Activity - Repeat precisely the span of lines below that opens with the line containing "- Advanced Python Stuff" and closes with the line containing "# Change Log", both included.

Content starts

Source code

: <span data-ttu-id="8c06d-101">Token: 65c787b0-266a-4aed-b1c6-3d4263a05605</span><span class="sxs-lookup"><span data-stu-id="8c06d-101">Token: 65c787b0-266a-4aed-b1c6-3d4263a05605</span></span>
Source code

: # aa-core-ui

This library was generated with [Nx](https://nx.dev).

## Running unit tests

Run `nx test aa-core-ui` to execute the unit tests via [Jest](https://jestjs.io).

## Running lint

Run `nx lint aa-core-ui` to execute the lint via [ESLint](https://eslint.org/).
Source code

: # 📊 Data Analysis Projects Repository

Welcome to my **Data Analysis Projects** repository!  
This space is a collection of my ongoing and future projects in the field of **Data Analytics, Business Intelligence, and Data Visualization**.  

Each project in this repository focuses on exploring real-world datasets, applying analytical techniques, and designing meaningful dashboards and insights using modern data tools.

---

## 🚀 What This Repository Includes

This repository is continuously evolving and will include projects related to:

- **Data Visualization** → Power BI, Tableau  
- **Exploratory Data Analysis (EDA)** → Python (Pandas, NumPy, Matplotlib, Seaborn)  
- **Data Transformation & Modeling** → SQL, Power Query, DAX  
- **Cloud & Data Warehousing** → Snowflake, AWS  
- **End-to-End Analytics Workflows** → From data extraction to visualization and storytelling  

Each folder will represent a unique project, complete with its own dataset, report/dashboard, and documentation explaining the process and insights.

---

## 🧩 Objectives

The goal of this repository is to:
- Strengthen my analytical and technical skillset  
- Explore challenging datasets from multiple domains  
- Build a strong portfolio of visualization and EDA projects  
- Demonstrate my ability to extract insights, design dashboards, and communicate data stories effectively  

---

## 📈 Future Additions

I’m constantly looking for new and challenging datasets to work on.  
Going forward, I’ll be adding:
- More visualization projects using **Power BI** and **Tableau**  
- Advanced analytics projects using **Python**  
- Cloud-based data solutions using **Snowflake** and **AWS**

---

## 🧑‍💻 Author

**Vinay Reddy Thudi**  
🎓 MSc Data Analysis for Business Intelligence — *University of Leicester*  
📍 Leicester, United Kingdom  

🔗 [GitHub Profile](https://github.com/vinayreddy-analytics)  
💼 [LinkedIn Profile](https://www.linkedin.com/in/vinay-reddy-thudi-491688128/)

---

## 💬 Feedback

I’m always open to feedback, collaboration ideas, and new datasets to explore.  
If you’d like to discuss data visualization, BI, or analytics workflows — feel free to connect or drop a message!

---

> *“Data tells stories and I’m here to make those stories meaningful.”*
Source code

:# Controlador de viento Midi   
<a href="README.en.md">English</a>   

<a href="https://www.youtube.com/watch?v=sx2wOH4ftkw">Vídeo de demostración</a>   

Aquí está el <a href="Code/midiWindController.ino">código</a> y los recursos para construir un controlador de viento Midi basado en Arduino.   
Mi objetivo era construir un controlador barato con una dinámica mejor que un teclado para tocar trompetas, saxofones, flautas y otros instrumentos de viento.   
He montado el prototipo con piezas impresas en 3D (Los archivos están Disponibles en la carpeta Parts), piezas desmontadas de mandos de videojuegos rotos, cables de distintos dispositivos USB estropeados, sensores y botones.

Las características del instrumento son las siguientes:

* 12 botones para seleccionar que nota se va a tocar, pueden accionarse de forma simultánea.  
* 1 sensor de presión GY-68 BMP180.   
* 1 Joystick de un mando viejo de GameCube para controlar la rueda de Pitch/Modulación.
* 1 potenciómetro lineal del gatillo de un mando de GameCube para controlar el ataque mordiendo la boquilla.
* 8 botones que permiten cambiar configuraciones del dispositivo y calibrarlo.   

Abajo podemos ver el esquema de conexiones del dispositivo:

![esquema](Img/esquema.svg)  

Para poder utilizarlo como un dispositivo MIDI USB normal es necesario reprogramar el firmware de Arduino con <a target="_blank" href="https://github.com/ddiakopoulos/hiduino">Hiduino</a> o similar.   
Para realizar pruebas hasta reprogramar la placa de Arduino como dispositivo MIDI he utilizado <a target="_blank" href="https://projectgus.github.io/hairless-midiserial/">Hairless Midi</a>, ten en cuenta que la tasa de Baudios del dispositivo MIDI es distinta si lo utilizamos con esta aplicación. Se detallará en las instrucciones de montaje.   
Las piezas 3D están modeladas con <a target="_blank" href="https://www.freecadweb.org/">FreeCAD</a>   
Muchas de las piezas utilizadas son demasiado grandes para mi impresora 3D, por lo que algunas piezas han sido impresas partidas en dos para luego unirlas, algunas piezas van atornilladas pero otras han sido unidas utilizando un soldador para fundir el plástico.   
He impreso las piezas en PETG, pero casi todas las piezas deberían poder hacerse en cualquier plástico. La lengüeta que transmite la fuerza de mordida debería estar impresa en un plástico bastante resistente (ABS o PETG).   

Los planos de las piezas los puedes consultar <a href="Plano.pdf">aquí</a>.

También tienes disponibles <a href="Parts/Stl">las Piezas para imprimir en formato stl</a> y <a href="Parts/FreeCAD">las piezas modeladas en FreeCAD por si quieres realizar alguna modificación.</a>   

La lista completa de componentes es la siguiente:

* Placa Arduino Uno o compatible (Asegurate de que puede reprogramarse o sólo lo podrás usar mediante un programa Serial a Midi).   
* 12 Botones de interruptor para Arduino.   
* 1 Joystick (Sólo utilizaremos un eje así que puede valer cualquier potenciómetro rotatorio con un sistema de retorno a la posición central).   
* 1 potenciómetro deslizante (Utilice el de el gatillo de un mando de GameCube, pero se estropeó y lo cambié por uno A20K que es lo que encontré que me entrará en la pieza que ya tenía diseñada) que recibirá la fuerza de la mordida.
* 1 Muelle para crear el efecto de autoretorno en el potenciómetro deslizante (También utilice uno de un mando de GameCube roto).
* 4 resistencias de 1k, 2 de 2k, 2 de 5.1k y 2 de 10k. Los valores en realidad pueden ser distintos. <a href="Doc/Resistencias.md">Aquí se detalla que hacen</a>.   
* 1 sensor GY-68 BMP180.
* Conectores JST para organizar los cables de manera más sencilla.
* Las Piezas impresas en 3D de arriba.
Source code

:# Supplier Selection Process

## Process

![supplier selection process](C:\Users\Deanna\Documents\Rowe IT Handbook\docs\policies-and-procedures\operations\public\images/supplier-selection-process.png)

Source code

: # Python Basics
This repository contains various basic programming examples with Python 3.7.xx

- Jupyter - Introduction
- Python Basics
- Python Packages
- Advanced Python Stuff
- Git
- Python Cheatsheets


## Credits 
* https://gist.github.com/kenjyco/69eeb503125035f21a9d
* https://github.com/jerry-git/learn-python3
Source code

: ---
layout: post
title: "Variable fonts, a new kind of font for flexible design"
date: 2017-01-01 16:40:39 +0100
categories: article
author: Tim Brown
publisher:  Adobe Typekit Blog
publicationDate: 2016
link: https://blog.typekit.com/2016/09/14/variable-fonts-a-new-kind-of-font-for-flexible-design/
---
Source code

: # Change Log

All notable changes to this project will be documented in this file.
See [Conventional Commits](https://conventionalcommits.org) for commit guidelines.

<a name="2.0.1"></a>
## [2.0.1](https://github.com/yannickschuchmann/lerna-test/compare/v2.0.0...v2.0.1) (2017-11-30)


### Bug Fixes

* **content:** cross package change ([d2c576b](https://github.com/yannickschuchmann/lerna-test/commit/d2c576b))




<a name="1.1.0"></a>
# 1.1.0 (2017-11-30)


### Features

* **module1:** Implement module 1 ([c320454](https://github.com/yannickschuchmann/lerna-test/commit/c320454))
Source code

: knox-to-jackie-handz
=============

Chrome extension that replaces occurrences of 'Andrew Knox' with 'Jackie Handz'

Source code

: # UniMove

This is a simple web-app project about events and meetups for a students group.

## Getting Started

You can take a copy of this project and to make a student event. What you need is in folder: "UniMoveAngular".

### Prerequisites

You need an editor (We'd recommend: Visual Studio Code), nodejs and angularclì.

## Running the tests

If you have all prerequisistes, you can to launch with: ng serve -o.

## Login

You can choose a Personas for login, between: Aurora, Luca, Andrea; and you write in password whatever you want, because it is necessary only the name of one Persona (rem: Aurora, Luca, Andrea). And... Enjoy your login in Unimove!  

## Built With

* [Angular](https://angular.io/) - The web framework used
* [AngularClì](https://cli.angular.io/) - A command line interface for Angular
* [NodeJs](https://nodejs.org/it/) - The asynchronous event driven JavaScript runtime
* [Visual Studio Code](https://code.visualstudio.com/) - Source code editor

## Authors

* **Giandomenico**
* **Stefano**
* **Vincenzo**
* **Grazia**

Content ends

Written reply -
- Advanced Python Stuff
- Git
- Python Cheatsheets


## Credits 
* https://gist.github.com/kenjyco/69eeb503125035f21a9d
* https://github.com/jerry-git/learn-python3
Source code

: ---
layout: post
title: "Variable fonts, a new kind of font for flexible design"
date: 2017-01-01 16:40:39 +0100
categories: article
author: Tim Brown
publisher:  Adobe Typekit Blog
publicationDate: 2016
link: https://blog.typekit.com/2016/09/14/variable-fonts-a-new-kind-of-font-for-flexible-design/
---
Source code

: # Change Log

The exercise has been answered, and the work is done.